EXERCISE DIRECTIONS: What you output must match, exactly, the lines from the start of the records to the line containing "[サーバーについての記事](/01_サー", both ends kept and pictures excluded.
Start of ENTRIES SUPPLIED
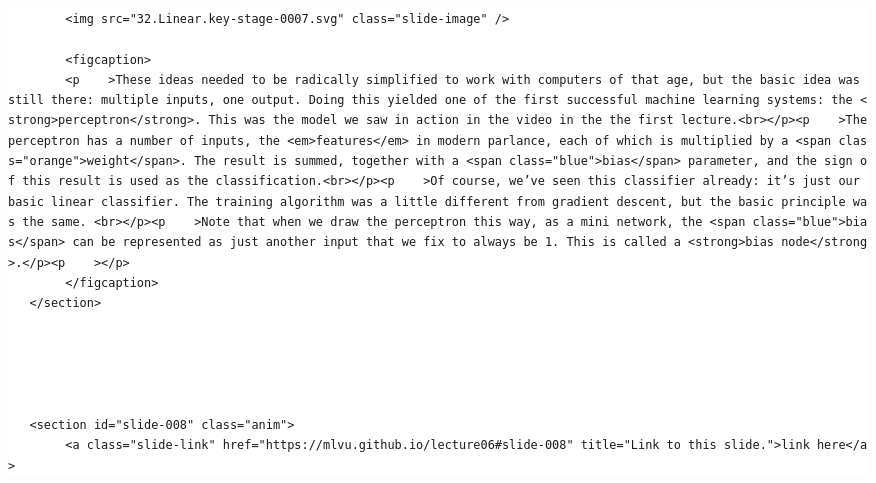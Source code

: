             <img src="32.Linear.key-stage-0007.svg" class="slide-image" />

            <figcaption>
            <p    >These ideas needed to be radically simplified to work with computers of that age, but the basic idea was still there: multiple inputs, one output. Doing this yielded one of the first successful machine learning systems: the <strong>perceptron</strong>. This was the model we saw in action in the video in the the first lecture.<br></p><p    >The perceptron has a number of inputs, the <em>features</em> in modern parlance, each of which is multiplied by a <span class="orange">weight</span>. The result is summed, together with a <span class="blue">bias</span> parameter, and the sign of this result is used as the classification.<br></p><p    >Of course, we’ve seen this classifier already: it’s just our basic linear classifier. The training algorithm was a little different from gradient descent, but the basic principle was the same. <br></p><p    >Note that when we draw the perceptron this way, as a mini network, the <span class="blue">bias</span> can be represented as just another input that we fix to always be 1. This is called a <strong>bias node</strong>.</p><p    ></p>
            </figcaption>
       </section>





       <section id="slide-008" class="anim">
            <a class="slide-link" href="https://mlvu.github.io/lecture06#slide-008" title="Link to this slide.">link here</a>
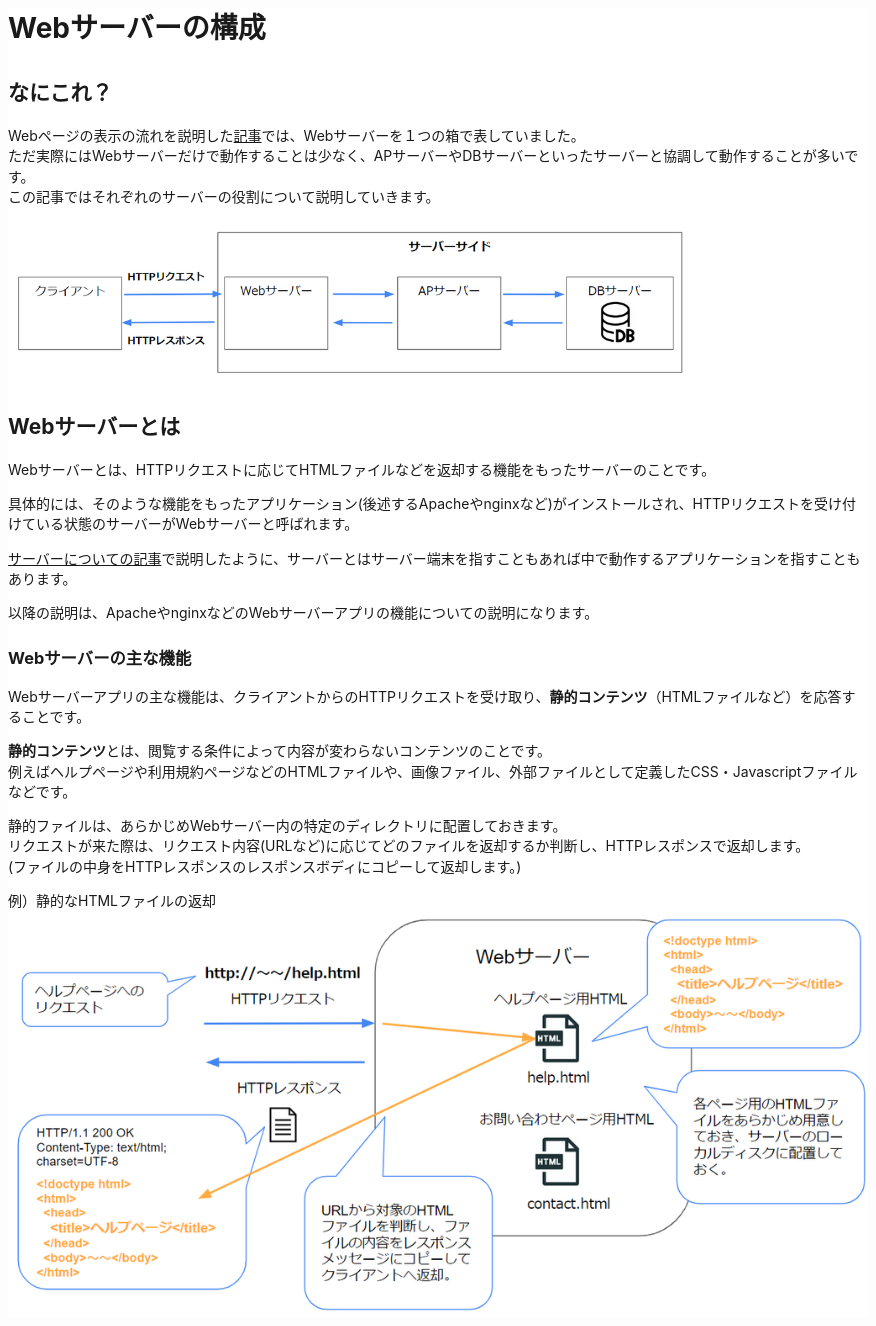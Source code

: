 # Webサーバーの構成  

## なにこれ？  
Webページの表示の流れを説明した[記事](1_1.Webページを表示する仕組み.md)では、Webサーバーを１つの箱で表していました。  
ただ実際にはWebサーバーだけで動作することは少なく、APサーバーやDBサーバーといったサーバーと協調して動作することが多いです。  
この記事ではそれぞれのサーバーの役割について説明していきます。  

<img src="画像/WEBサーバーの構成_3層構造.png" style="width:680px;">  

## Webサーバーとは  
Webサーバーとは、HTTPリクエストに応じてHTMLファイルなどを返却する機能をもったサーバーのことです。  

具体的には、そのような機能をもったアプリケーション(後述するApacheやnginxなど)がインストールされ、HTTPリクエストを受け付けている状態のサーバーがWebサーバーと呼ばれます。 

[サーバーについての記事](/01_サーバーとは/サーバーとは.md)で説明したように、サーバーとはサーバー端末を指すこともあれば中で動作するアプリケーションを指すこともあります。  

以降の説明は、ApacheやnginxなどのWebサーバーアプリの機能についての説明になります。  


### Webサーバーの主な機能
Webサーバーアプリの主な機能は、クライアントからのHTTPリクエストを受け取り、**静的コンテンツ**（HTMLファイルなど）を応答することです。   

**静的コンテンツ**とは、閲覧する条件によって内容が変わらないコンテンツのことです。    
例えばヘルプページや利用規約ページなどのHTMLファイルや、画像ファイル、外部ファイルとして定義したCSS・Javascriptファイルなどです。  

静的ファイルは、あらかじめWebサーバー内の特定のディレクトリに配置しておきます。  
リクエストが来た際は、リクエスト内容(URLなど)に応じてどのファイルを返却するか判断し、HTTPレスポンスで返却します。  
(ファイルの中身をHTTPレスポンスのレスポンスボディにコピーして返却します。)      

例）静的なHTMLファイルの返却  
<img src="画像/WEBサーバーの構成_静的ファイルの返却.png" style="width:960px;">  
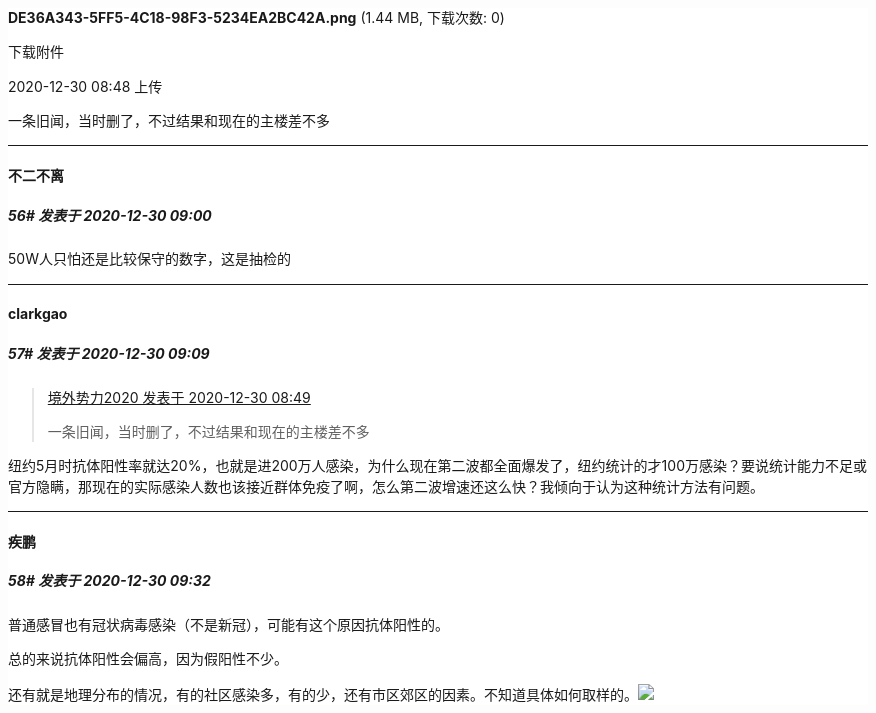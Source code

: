 <strong>DE36A343-5FF5-4C18-98F3-5234EA2BC42A.png</strong> (1.44 MB, 下载次数: 0)

下载附件

2020-12-30 08:48 上传






一条旧闻，当时删了，不过结果和现在的主楼差不多







*****

####  不二不离  
##### 56#       发表于 2020-12-30 09:00




50W人只怕还是比较保守的数字，这是抽检的







*****

####  clarkgao  
##### 57#       发表于 2020-12-30 09:09



<blockquote><a href="httphttps://bbs.saraba1st.com/2b/forum.php?mod=redirect&amp;goto=findpost&amp;pid=49885084&amp;ptid=1980214" target="_blank">境外势力2020 发表于 2020-12-30 08:49</a>

一条旧闻，当时删了，不过结果和现在的主楼差不多</blockquote>
纽约5月时抗体阳性率就达20%，也就是进200万人感染，为什么现在第二波都全面爆发了，纽约统计的才100万感染？要说统计能力不足或官方隐瞒，那现在的实际感染人数也该接近群体免疫了啊，怎么第二波增速还这么快？我倾向于认为这种统计方法有问题。







*****

####  疾鹏  
##### 58#       发表于 2020-12-30 09:32




普通感冒也有冠状病毒感染（不是新冠），可能有这个原因抗体阳性的。

总的来说抗体阳性会偏高，因为假阳性不少。

还有就是地理分布的情况，有的社区感染多，有的少，还有市区郊区的因素。不知道具体如何取样的。<img src="https://static.saraba1st.com/image/smiley/face2017/037.png" referrerpolicy="no-referrer">

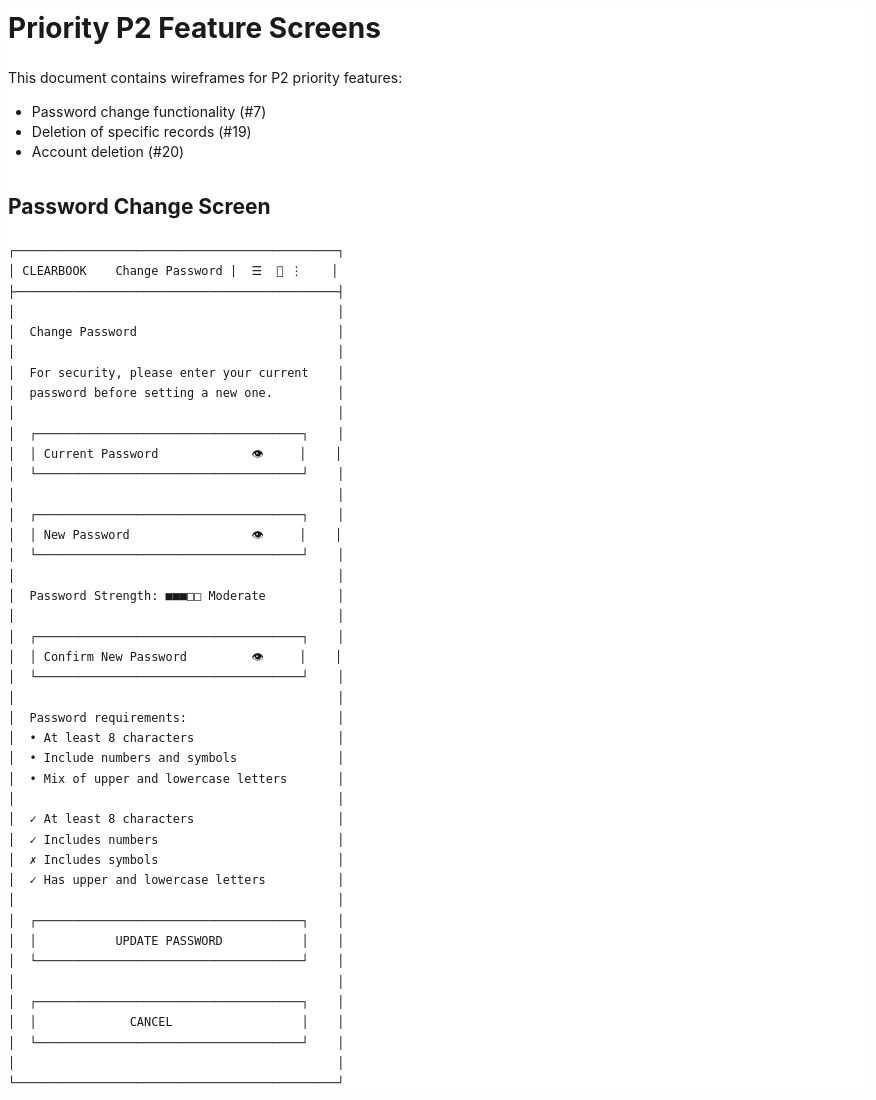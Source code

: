 # Priority P2 Feature Screens

This document contains wireframes for P2 priority features:
- Password change functionality (#7)
- Deletion of specific records (#19)
- Account deletion (#20)

## Password Change Screen

```
┌─────────────────────────────────────────────┐
│ CLEARBOOK    Change Password |  ☰  👤 ⋮    │
├─────────────────────────────────────────────┤
│                                             │
│  Change Password                            │
│                                             │
│  For security, please enter your current    │
│  password before setting a new one.         │
│                                             │
│  ┌─────────────────────────────────────┐    │
│  │ Current Password             👁️     │    │
│  └─────────────────────────────────────┘    │
│                                             │
│  ┌─────────────────────────────────────┐    │
│  │ New Password                 👁️     │    │
│  └─────────────────────────────────────┘    │
│                                             │
│  Password Strength: ■■■□□ Moderate          │
│                                             │
│  ┌─────────────────────────────────────┐    │
│  │ Confirm New Password         👁️     │    │
│  └─────────────────────────────────────┘    │
│                                             │
│  Password requirements:                     │
│  • At least 8 characters                    │
│  • Include numbers and symbols              │
│  • Mix of upper and lowercase letters       │
│                                             │
│  ✓ At least 8 characters                    │
│  ✓ Includes numbers                         │
│  ✗ Includes symbols                         │
│  ✓ Has upper and lowercase letters          │
│                                             │
│  ┌─────────────────────────────────────┐    │
│  │           UPDATE PASSWORD           │    │
│  └─────────────────────────────────────┘    │
│                                             │
│  ┌─────────────────────────────────────┐    │
│  │             CANCEL                  │    │
│  └─────────────────────────────────────┘    │
│                                             │
└─────────────────────────────────────────────┘
```
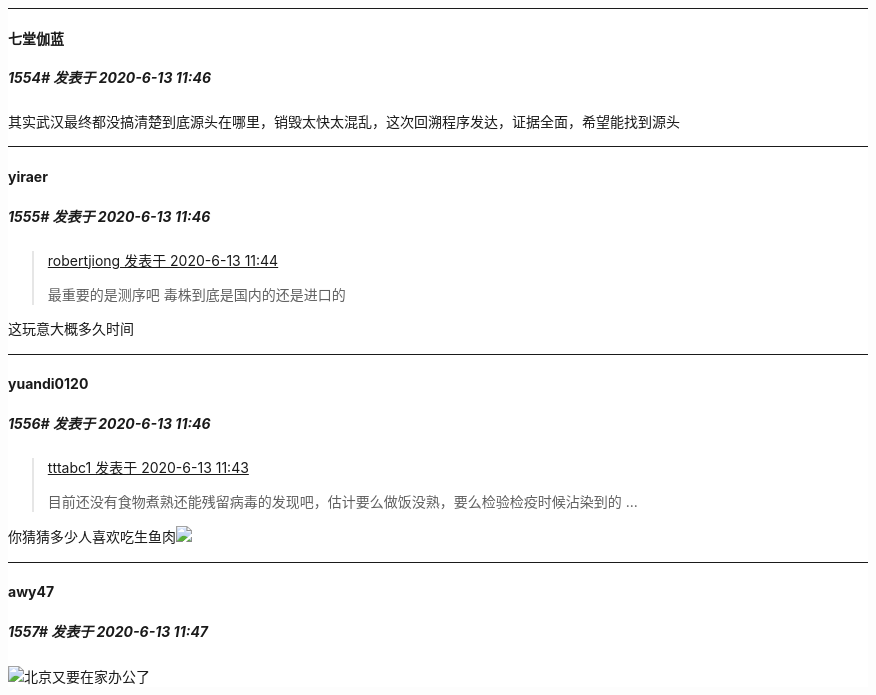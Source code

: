 

-----

####  七堂伽蓝  
##### 1554#       发表于 2020-6-13 11:46




其实武汉最终都没搞清楚到底源头在哪里，销毁太快太混乱，这次回溯程序发达，证据全面，希望能找到源头







-----

####  yiraer  
##### 1555#       发表于 2020-6-13 11:46



<blockquote><a href="httphttps://bbs.saraba1st.com/2b/forum.php?mod=redirect&amp;goto=findpost&amp;pid=47787542&amp;ptid=1939205" target="_blank">robertjiong 发表于 2020-6-13 11:44</a>

最重要的是测序吧 毒株到底是国内的还是进口的</blockquote>
这玩意大概多久时间







-----

####  yuandi0120  
##### 1556#       发表于 2020-6-13 11:46



<blockquote><a href="httphttps://bbs.saraba1st.com/2b/forum.php?mod=redirect&amp;goto=findpost&amp;pid=47787533&amp;ptid=1939205" target="_blank">tttabc1 发表于 2020-6-13 11:43</a>

目前还没有食物煮熟还能残留病毒的发现吧，估计要么做饭没熟，要么检验检疫时候沾染到的 ...</blockquote>
你猜猜多少人喜欢吃生鱼肉<img src="https://static.saraba1st.com/image/smiley/face2017/003.png" referrerpolicy="no-referrer">







-----

####  awy47  
##### 1557#       发表于 2020-6-13 11:47



<img src="https://static.saraba1st.com/image/smiley/face2017/001.png" referrerpolicy="no-referrer">北京又要在家办公了

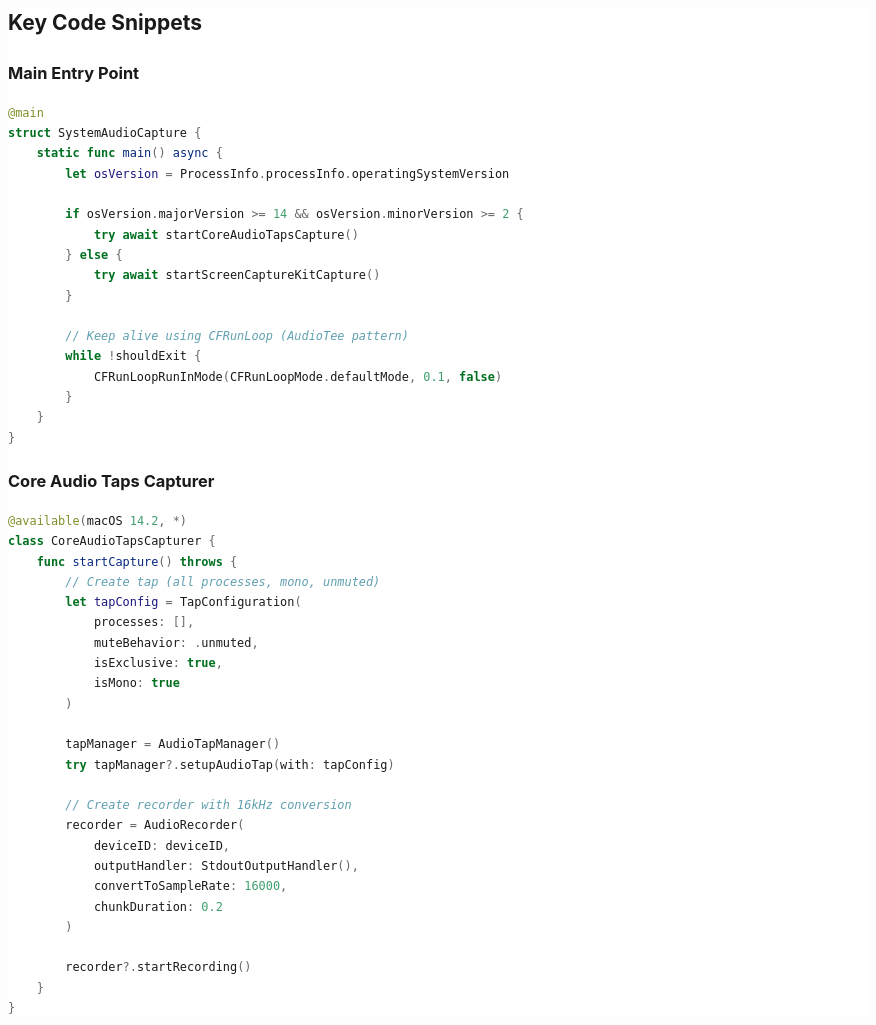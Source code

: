 
## Key Code Snippets

### Main Entry Point

```swift
@main
struct SystemAudioCapture {
    static func main() async {
        let osVersion = ProcessInfo.processInfo.operatingSystemVersion
        
        if osVersion.majorVersion >= 14 && osVersion.minorVersion >= 2 {
            try await startCoreAudioTapsCapture()
        } else {
            try await startScreenCaptureKitCapture()
        }
        
        // Keep alive using CFRunLoop (AudioTee pattern)
        while !shouldExit {
            CFRunLoopRunInMode(CFRunLoopMode.defaultMode, 0.1, false)
        }
    }
}
```

### Core Audio Taps Capturer

```swift
@available(macOS 14.2, *)
class CoreAudioTapsCapturer {
    func startCapture() throws {
        // Create tap (all processes, mono, unmuted)
        let tapConfig = TapConfiguration(
            processes: [],
            muteBehavior: .unmuted,
            isExclusive: true,
            isMono: true
        )
        
        tapManager = AudioTapManager()
        try tapManager?.setupAudioTap(with: tapConfig)
        
        // Create recorder with 16kHz conversion
        recorder = AudioRecorder(
            deviceID: deviceID,
            outputHandler: StdoutOutputHandler(),
            convertToSampleRate: 16000,
            chunkDuration: 0.2
        )
        
        recorder?.startRecording()
    }
}
```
End of ENTRIES SUPPLIED
WORKED SOLUTION:
Source code

:             <img src="32.Linear.key-stage-0007.svg" class="slide-image" />

            <figcaption>
            <p    >These ideas needed to be radically simplified to work with computers of that age, but the basic idea was still there: multiple inputs, one output. Doing this yielded one of the first successful machine learning systems: the <strong>perceptron</strong>. This was the model we saw in action in the video in the the first lecture.<br></p><p    >The perceptron has a number of inputs, the <em>features</em> in modern parlance, each of which is multiplied by a <span class="orange">weight</span>. The result is summed, together with a <span class="blue">bias</span> parameter, and the sign of this result is used as the classification.<br></p><p    >Of course, we’ve seen this classifier already: it’s just our basic linear classifier. The training algorithm was a little different from gradient descent, but the basic principle was the same. <br></p><p    >Note that when we draw the perceptron this way, as a mini network, the <span class="blue">bias</span> can be represented as just another input that we fix to always be 1. This is called a <strong>bias node</strong>.</p><p    ></p>
            </figcaption>
       </section>





       <section id="slide-008" class="anim">
            <a class="slide-link" href="https://mlvu.github.io/lecture06#slide-008" title="Link to this slide.">link here</a>
Source code

: # Webサーバーの構成  

## なにこれ？  
Webページの表示の流れを説明した[記事](1_1.Webページを表示する仕組み.md)では、Webサーバーを１つの箱で表していました。  
ただ実際にはWebサーバーだけで動作することは少なく、APサーバーやDBサーバーといったサーバーと協調して動作することが多いです。  
この記事ではそれぞれのサーバーの役割について説明していきます。  

<img src="画像/WEBサーバーの構成_3層構造.png" style="width:680px;">  

## Webサーバーとは  
Webサーバーとは、HTTPリクエストに応じてHTMLファイルなどを返却する機能をもったサーバーのことです。  

具体的には、そのような機能をもったアプリケーション(後述するApacheやnginxなど)がインストールされ、HTTPリクエストを受け付けている状態のサーバーがWebサーバーと呼ばれます。 

[サーバーについての記事](/01_サーバーとは/サーバーとは.md)で説明したように、サーバーとはサーバー端末を指すこともあれば中で動作するアプリケーションを指すこともあります。  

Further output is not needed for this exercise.